** DESCRIPTION OF THE TASK **
All pictures are to be omitted while the lines starting at the line with "for Vecros Recruitment" and ending at the line with "is the BACK-END" in the material below are retyped exactly, both ends included.

** EXERCISE MATERIAL **
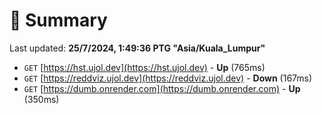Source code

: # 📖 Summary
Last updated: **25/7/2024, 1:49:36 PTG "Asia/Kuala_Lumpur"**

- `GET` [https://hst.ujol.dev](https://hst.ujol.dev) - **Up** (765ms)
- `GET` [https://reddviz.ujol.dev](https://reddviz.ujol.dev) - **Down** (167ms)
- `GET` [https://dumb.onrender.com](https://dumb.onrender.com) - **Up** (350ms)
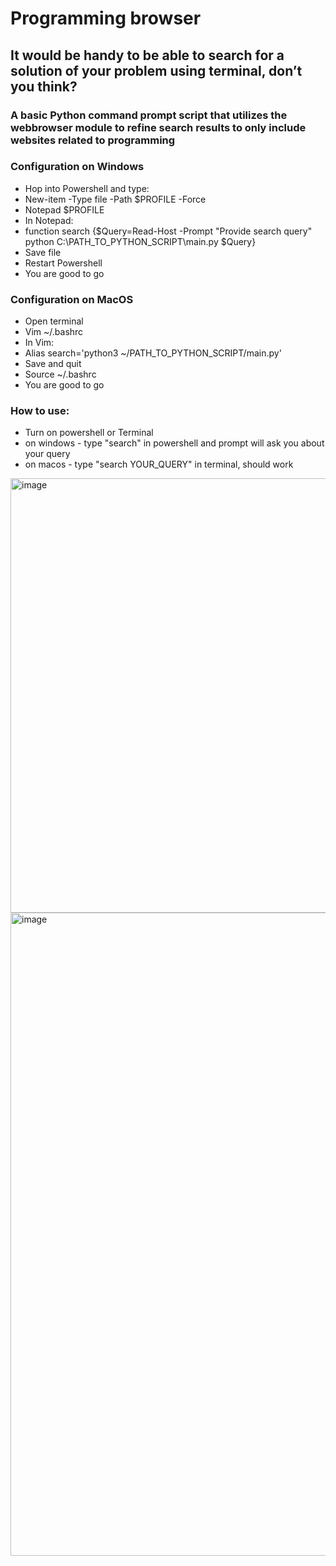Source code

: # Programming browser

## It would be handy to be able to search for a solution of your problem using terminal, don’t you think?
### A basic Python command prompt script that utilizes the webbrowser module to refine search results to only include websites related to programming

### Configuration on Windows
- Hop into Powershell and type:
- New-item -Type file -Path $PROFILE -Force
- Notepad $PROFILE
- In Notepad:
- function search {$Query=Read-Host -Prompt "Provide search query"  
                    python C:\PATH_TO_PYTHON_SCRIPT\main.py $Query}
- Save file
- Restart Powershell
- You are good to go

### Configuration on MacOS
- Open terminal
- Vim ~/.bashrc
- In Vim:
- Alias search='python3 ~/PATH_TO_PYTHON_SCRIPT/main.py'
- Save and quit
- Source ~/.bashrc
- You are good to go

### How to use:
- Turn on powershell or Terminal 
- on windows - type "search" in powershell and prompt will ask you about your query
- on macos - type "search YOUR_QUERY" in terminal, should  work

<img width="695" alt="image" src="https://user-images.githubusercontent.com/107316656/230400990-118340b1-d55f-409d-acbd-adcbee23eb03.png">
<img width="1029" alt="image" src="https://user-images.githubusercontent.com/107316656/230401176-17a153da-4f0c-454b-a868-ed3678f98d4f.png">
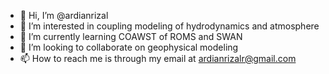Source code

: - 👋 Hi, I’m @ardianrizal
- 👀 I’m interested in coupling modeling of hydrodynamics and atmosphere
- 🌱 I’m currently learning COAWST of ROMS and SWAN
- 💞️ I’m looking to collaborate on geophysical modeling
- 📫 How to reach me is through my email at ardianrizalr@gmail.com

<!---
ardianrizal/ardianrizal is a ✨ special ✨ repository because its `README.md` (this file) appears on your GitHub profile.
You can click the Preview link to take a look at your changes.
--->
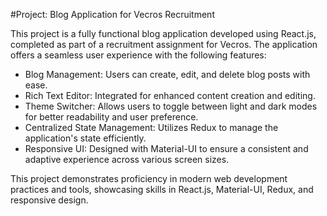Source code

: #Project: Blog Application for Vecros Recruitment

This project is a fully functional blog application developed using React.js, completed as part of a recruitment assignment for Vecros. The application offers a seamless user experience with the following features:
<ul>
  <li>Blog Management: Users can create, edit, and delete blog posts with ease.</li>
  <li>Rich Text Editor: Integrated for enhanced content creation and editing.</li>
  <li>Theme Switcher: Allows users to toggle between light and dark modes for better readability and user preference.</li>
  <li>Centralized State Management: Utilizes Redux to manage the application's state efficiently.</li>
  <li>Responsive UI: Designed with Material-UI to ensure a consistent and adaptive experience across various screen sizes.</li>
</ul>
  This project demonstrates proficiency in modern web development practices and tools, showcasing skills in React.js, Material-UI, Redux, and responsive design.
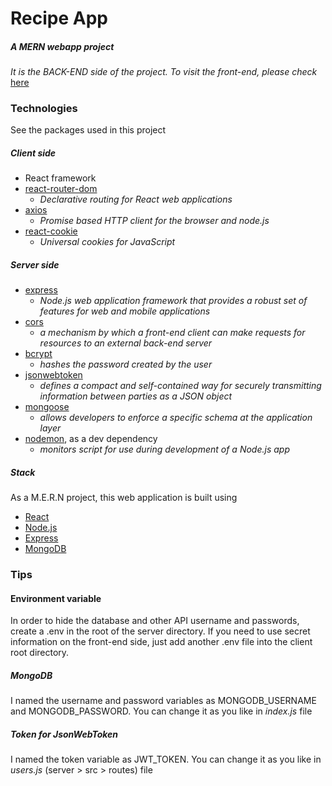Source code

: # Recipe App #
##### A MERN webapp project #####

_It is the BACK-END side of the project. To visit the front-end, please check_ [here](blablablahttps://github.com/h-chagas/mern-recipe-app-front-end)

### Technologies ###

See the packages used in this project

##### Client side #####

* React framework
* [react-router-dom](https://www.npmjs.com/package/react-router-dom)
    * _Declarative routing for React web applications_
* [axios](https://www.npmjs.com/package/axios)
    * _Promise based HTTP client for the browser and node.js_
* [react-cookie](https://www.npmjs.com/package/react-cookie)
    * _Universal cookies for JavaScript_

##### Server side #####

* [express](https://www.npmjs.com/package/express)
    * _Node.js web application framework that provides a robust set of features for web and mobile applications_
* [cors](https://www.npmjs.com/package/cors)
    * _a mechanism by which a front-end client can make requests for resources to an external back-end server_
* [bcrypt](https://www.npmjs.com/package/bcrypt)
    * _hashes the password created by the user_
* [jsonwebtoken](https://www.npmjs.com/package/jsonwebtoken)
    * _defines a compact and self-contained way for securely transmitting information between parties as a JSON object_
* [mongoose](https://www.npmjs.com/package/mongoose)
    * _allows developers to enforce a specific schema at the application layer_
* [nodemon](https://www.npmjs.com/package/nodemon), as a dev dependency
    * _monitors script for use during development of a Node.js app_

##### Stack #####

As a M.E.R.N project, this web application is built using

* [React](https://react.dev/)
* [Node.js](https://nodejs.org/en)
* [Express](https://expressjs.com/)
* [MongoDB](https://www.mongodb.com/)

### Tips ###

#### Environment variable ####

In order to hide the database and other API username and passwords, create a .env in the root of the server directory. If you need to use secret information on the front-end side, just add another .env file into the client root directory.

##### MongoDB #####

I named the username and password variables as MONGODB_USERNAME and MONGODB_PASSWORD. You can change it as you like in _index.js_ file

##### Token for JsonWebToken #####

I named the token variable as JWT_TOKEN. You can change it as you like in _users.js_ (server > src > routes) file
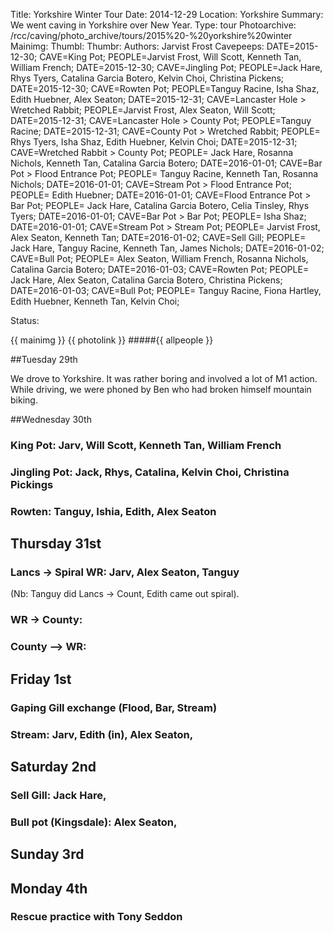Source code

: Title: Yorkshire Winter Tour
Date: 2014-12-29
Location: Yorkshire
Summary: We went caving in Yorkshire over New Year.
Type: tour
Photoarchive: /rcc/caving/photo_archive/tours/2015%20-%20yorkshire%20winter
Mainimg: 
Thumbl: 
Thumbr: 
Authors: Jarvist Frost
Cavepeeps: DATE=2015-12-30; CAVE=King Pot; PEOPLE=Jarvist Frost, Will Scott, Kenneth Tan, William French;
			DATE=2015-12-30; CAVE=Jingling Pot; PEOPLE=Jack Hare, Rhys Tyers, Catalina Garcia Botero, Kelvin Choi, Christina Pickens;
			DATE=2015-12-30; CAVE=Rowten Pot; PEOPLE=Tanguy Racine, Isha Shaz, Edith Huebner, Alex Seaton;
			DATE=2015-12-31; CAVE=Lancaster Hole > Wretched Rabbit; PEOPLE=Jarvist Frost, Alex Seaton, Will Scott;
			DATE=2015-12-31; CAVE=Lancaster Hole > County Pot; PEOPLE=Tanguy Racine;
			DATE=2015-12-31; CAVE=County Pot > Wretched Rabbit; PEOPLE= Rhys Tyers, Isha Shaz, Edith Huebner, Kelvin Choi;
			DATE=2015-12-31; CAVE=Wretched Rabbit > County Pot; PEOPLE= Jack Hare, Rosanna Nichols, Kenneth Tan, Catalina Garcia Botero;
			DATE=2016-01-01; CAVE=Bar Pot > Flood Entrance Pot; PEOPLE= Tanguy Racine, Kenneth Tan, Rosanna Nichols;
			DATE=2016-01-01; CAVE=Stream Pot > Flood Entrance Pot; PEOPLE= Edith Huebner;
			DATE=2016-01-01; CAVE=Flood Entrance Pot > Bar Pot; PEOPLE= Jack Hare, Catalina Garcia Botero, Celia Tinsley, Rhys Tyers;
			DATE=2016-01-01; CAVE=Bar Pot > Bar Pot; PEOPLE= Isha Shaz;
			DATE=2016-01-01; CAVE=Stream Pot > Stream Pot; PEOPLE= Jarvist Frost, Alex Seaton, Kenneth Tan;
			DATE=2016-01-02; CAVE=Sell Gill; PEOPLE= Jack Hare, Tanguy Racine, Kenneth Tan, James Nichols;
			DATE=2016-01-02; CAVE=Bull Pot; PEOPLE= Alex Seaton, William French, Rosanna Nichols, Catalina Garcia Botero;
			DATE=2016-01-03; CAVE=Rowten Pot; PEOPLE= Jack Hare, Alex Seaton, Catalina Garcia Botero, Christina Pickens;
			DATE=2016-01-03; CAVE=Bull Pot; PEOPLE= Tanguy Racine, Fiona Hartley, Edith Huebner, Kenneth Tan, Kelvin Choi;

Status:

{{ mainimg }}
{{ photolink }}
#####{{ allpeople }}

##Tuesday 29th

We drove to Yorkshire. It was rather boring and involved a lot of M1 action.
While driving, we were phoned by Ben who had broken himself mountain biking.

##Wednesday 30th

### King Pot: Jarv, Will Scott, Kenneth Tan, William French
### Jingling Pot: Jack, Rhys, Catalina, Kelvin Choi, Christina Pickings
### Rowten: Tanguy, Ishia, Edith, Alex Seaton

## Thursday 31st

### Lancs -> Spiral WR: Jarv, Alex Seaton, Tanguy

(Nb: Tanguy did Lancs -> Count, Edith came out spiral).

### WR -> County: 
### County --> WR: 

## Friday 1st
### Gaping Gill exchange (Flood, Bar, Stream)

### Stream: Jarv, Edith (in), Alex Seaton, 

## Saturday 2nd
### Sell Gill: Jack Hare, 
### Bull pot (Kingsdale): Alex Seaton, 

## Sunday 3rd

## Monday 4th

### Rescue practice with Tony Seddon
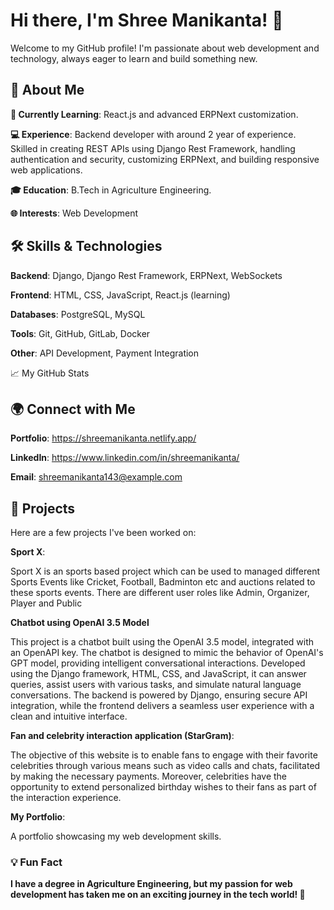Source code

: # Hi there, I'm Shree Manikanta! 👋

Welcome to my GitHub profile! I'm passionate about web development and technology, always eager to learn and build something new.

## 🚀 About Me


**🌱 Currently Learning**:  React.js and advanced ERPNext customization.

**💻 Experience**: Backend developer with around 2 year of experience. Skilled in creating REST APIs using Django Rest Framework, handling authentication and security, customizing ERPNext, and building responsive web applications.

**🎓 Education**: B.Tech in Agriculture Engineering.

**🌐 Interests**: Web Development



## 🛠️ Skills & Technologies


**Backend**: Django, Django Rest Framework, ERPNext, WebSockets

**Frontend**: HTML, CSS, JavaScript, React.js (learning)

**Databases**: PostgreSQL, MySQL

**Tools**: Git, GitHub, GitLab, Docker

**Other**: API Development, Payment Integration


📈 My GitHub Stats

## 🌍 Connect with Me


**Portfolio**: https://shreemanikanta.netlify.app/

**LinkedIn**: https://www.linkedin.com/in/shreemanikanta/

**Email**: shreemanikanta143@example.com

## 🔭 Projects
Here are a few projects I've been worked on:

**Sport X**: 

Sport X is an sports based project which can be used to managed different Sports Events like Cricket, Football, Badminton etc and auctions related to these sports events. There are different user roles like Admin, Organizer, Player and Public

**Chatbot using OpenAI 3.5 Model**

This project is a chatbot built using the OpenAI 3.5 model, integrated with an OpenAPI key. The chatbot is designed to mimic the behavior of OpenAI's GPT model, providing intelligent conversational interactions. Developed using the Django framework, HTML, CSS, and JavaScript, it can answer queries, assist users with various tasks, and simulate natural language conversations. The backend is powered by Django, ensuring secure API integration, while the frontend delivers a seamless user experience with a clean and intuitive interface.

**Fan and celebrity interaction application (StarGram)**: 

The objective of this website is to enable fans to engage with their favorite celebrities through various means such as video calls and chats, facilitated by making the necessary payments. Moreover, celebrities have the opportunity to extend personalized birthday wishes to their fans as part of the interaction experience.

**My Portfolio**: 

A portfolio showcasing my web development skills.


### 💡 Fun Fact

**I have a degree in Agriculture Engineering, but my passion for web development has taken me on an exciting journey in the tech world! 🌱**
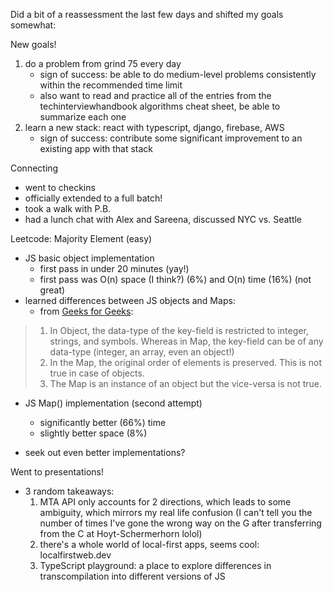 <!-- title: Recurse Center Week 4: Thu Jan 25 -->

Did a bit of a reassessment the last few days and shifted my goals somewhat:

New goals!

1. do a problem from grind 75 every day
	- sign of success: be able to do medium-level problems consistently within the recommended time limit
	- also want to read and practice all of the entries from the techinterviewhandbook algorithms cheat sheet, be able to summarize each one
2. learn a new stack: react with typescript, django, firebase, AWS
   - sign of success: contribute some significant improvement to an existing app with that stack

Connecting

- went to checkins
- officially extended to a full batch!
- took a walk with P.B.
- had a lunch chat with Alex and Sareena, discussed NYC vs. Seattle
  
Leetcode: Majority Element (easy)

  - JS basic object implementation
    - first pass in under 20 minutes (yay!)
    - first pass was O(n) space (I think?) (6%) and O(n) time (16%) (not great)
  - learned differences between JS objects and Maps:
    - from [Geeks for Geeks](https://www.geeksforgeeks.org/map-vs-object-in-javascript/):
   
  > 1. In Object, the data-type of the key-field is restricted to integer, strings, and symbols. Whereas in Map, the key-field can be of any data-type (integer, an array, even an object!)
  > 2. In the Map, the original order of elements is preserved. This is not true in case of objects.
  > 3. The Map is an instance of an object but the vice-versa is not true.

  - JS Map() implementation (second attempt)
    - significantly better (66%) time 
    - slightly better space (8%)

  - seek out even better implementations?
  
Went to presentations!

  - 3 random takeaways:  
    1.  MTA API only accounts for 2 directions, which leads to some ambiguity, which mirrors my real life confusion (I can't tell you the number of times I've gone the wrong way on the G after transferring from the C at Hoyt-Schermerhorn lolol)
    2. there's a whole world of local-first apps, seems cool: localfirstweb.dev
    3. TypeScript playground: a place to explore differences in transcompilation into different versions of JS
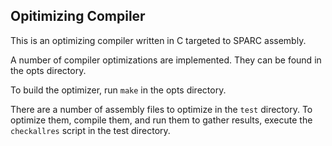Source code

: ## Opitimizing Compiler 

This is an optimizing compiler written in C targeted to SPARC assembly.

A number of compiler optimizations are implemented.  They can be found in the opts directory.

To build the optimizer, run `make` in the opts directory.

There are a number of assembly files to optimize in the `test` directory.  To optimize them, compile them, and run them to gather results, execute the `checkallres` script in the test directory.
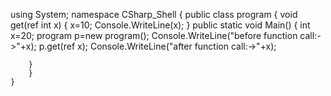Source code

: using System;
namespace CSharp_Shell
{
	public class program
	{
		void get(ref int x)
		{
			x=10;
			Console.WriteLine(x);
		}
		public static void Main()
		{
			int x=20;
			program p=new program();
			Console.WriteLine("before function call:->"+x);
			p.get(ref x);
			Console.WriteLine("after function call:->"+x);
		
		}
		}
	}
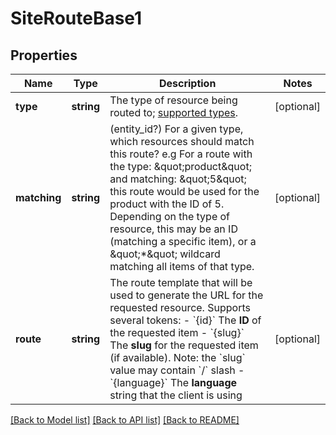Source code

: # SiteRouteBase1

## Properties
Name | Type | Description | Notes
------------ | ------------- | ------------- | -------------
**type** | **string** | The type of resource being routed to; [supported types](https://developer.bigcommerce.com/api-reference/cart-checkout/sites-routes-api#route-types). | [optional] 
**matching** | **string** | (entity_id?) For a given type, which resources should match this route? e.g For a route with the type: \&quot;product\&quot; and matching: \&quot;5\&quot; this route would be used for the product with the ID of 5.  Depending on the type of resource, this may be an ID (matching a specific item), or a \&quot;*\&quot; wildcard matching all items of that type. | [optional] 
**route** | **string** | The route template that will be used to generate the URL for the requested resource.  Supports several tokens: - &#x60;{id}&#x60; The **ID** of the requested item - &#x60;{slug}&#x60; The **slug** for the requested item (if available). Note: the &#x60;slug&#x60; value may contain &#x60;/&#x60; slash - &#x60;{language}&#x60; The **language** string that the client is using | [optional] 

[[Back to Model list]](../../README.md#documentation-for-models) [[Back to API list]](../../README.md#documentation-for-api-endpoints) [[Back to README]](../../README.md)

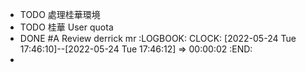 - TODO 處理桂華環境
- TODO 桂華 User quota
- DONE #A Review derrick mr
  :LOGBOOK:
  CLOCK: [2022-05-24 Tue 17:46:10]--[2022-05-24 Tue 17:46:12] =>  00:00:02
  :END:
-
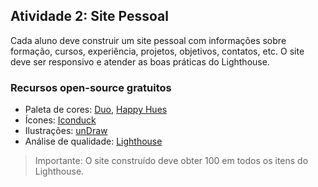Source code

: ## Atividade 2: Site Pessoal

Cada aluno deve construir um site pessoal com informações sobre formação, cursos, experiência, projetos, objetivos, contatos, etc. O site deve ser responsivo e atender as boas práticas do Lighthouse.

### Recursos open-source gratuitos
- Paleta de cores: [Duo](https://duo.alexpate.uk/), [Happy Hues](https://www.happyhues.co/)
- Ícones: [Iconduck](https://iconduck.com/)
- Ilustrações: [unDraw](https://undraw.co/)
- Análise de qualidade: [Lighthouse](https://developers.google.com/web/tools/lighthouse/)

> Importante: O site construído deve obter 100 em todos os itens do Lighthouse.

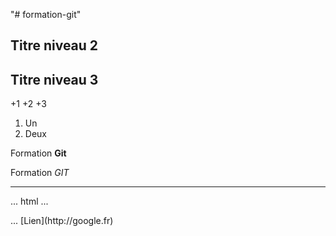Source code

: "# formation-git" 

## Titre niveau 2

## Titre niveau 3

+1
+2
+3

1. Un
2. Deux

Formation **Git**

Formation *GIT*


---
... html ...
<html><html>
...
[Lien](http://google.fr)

** EXERCISE OUTPUT **
: #Project: Blog Application for Vecros Recruitment

This project is a fully functional blog application developed using React.js, completed as part of a recruitment assignment for Vecros. The application offers a seamless user experience with the following features:
<ul>
  <li>Blog Management: Users can create, edit, and delete blog posts with ease.</li>
  <li>Rich Text Editor: Integrated for enhanced content creation and editing.</li>
  <li>Theme Switcher: Allows users to toggle between light and dark modes for better readability and user preference.</li>
  <li>Centralized State Management: Utilizes Redux to manage the application's state efficiently.</li>
  <li>Responsive UI: Designed with Material-UI to ensure a consistent and adaptive experience across various screen sizes.</li>
</ul>
  This project demonstrates proficiency in modern web development practices and tools, showcasing skills in React.js, Material-UI, Redux, and responsive design.
Source code

: # Recipe App #
##### A MERN webapp project #####

_It is the BACK-END side of the project. To visit the front-end, please check_ [here](blablablahttps://github.com/h-chagas/mern-recipe-app-front-end)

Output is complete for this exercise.